Il bisogno di “like” spinge le persone a ignorare segnali, regole, persino il buon senso. La vita reale finisce sacrificata sull’altare della visibilità digitale.
Un selfie davanti a un treno in corsa, su un ponte sospeso, in mezzo alla strada trafficata. Ogni anno nuove vittime si aggiungono alla lista, lasciando dietro di sé famiglie sconvolte e foto mai pubblicate.
I luoghi diventano trappole scenografiche
Molti decessi si verificano nei cosiddetti “selfie spots”: scenari mozzafiato trasformati in trappole mortali, proprio a causa della loro viralità. Falesie, dighe, ghiacciai, grattacieli, binari: luoghi che richiederebbero rispetto diventano set fotografici improvvisati.
La bellezza del paesaggio sparisce dietro uno schermo. Conta solo esserci dentro, protagonisti assoluti, anche solo per tre secondi su una storia Instagram.
Le autorità in alcuni paesi hanno iniziato a chiudere o recintare le zone più pericolose, ma chi vuole rischiare trova sempre una scorciatoia, un varco, un appiglio.
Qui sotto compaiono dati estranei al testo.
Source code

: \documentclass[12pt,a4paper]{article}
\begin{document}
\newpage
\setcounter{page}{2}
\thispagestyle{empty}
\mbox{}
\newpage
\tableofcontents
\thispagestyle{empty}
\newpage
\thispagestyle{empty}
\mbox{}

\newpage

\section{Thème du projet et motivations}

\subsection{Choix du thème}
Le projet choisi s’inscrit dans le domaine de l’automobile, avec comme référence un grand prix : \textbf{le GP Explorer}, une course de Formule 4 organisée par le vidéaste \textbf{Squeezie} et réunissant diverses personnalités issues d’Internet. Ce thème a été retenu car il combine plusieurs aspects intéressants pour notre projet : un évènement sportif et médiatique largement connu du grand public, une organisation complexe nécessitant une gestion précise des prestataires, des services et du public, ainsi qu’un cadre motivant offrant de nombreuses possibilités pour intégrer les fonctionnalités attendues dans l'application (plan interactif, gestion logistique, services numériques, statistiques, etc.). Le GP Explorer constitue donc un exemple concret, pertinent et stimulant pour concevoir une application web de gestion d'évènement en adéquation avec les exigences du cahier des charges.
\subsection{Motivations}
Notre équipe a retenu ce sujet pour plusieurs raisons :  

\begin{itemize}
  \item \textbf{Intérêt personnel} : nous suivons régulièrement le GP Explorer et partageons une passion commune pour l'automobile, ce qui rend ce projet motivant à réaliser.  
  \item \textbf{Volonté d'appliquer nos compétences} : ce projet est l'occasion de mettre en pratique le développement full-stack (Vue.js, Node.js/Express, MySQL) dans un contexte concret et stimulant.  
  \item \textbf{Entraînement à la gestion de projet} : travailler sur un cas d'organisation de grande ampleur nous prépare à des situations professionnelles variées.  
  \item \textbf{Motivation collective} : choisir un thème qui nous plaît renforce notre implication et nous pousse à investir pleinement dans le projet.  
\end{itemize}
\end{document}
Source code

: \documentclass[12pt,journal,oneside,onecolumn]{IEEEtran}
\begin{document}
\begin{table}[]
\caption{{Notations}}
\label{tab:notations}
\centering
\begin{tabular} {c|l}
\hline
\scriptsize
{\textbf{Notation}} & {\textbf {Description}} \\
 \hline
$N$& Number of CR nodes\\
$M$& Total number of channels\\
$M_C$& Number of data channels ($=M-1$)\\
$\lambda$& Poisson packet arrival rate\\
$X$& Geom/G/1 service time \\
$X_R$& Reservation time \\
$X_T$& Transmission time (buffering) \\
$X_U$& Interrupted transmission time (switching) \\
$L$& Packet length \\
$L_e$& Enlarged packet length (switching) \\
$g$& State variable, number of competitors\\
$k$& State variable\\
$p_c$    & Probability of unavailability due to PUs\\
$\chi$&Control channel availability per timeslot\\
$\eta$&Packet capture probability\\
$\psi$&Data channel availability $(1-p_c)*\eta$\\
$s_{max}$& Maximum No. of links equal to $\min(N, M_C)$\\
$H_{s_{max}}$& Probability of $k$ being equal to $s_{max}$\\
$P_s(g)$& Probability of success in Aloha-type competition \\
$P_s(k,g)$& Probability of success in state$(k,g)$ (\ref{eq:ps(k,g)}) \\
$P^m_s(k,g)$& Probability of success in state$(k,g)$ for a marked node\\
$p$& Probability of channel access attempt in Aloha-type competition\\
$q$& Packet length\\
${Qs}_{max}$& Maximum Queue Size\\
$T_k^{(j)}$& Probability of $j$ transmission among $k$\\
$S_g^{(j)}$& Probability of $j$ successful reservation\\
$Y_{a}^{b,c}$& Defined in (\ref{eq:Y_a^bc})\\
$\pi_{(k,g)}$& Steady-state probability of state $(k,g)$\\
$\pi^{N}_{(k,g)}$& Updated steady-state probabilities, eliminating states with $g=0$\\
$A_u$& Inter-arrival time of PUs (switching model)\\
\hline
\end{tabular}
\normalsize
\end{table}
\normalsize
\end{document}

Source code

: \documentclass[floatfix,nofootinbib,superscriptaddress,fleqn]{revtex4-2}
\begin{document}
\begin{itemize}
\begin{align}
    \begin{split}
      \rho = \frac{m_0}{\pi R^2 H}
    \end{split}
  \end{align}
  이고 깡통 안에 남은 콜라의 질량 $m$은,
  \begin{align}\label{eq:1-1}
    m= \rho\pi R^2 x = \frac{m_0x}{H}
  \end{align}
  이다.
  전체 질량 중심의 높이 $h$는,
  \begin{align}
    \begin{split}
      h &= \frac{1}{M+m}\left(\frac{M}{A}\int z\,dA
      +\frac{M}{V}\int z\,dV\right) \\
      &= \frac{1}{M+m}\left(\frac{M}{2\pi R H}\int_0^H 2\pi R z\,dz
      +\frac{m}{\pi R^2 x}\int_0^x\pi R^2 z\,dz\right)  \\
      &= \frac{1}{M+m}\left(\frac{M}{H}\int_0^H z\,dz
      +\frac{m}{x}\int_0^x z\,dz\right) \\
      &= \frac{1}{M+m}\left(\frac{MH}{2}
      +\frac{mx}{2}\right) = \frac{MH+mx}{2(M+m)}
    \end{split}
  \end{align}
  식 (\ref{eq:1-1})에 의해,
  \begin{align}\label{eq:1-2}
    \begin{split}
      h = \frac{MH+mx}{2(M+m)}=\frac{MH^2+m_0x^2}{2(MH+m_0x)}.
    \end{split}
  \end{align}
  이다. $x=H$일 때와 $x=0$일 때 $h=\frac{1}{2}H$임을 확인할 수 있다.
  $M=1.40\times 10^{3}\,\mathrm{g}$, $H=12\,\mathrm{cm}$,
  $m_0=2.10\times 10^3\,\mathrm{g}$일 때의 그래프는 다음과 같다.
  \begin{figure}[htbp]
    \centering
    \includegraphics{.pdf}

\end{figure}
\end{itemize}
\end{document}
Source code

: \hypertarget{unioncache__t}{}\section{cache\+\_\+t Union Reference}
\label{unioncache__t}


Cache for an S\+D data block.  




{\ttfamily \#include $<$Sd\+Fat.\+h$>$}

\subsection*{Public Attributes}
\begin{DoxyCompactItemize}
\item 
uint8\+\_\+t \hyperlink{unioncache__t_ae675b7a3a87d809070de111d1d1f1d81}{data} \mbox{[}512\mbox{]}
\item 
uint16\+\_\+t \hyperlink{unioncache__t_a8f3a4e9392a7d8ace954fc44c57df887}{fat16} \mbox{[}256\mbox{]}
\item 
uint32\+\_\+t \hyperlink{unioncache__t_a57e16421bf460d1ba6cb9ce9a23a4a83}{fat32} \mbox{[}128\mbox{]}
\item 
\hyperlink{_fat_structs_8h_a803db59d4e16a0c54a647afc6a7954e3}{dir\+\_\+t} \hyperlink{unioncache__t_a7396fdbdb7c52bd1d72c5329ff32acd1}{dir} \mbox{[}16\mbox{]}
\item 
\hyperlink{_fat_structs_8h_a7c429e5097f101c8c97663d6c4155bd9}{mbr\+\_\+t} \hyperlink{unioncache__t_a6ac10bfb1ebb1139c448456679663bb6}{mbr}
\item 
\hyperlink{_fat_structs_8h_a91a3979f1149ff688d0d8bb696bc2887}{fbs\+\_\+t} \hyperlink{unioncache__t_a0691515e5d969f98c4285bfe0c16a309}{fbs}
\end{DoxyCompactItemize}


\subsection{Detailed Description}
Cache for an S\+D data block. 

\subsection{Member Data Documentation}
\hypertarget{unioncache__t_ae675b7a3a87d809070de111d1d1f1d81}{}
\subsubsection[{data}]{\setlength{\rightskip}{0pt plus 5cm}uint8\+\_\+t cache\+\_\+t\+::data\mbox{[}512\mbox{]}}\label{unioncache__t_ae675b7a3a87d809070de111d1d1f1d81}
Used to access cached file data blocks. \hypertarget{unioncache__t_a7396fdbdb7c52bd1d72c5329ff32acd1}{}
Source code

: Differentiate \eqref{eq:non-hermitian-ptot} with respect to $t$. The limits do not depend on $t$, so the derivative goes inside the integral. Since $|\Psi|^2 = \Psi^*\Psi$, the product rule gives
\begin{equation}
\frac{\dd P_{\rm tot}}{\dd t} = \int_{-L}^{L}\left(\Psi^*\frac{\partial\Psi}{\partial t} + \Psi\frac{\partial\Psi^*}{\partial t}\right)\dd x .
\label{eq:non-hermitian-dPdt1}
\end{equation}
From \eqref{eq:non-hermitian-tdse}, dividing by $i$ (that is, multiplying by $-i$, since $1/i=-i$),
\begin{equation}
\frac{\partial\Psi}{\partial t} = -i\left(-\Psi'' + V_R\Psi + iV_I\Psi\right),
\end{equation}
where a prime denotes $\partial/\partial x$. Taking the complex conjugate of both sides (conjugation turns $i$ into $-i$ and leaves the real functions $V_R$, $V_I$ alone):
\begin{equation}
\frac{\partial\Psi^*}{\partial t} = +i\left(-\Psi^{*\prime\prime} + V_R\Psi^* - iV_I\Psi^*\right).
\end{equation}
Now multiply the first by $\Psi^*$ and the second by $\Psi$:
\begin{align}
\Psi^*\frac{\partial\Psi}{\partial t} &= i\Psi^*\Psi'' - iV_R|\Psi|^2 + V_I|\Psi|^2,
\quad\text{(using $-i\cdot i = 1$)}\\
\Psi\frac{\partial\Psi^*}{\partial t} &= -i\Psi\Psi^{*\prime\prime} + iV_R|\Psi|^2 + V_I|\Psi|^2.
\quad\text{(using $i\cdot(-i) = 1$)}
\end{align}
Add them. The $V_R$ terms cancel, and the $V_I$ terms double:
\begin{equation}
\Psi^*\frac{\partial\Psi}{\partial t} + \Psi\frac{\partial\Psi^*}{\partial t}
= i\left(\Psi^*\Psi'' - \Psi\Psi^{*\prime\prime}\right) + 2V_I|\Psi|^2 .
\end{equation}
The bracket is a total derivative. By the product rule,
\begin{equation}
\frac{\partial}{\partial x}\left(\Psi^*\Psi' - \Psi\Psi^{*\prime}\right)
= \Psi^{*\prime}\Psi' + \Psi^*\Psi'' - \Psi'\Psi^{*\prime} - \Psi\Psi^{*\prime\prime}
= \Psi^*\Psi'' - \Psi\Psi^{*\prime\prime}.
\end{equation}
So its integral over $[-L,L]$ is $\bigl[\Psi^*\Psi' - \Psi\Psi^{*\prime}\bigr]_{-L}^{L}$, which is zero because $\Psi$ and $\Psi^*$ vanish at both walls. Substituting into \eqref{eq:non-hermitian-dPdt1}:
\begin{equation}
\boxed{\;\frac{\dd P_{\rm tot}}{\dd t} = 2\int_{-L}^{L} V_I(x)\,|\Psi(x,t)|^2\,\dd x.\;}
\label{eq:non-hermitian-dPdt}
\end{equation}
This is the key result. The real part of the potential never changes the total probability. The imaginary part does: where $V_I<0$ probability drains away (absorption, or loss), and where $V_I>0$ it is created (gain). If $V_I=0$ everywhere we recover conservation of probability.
Quando l’immagine vale più della sopravvivenza
La cultura dell’immagine non lascia spazio alla fragilità. Bisogna sembrare forti, coraggiosi, invidiabili. Bisogna documentare tutto, vivere solo se si può mostrare. In questa corsa a chi stupisce di più, l’idea stessa di sicurezza scompare.
Morire per una foto può sembrare assurdo, ma nel mondo digitale l’istinto di conservazione spesso cede il passo al desiderio di essere notati. E se l’algoritmo ti premia per l’audacia, la realtà presenta il conto in ospedale o in obitorio.
L’autenticità non ha bisogno di pericoli
Esistere non significa esporsi al limite. Essere visti non vale più della vita stessa. Il selfie non è il nemico, ma l’uso ossessivo e incosciente lo trasforma in una minaccia.
Bisogna tornare a chiedersi perché si scatta una foto. Per sé, o per dimostrare qualcosa agli altri? Per ricordare un momento, o per collezionare approvazione effimera?
Forse serve una nuova educazione all’immagine, che metta al centro il valore delle esperienze vissute, non solo raccontate. Perché nessuna foto vale una caduta nel vuoto.
E se davvero vogliamo lasciare un segno, cominciamo a vivere senza rischiare la pelle per un filtro.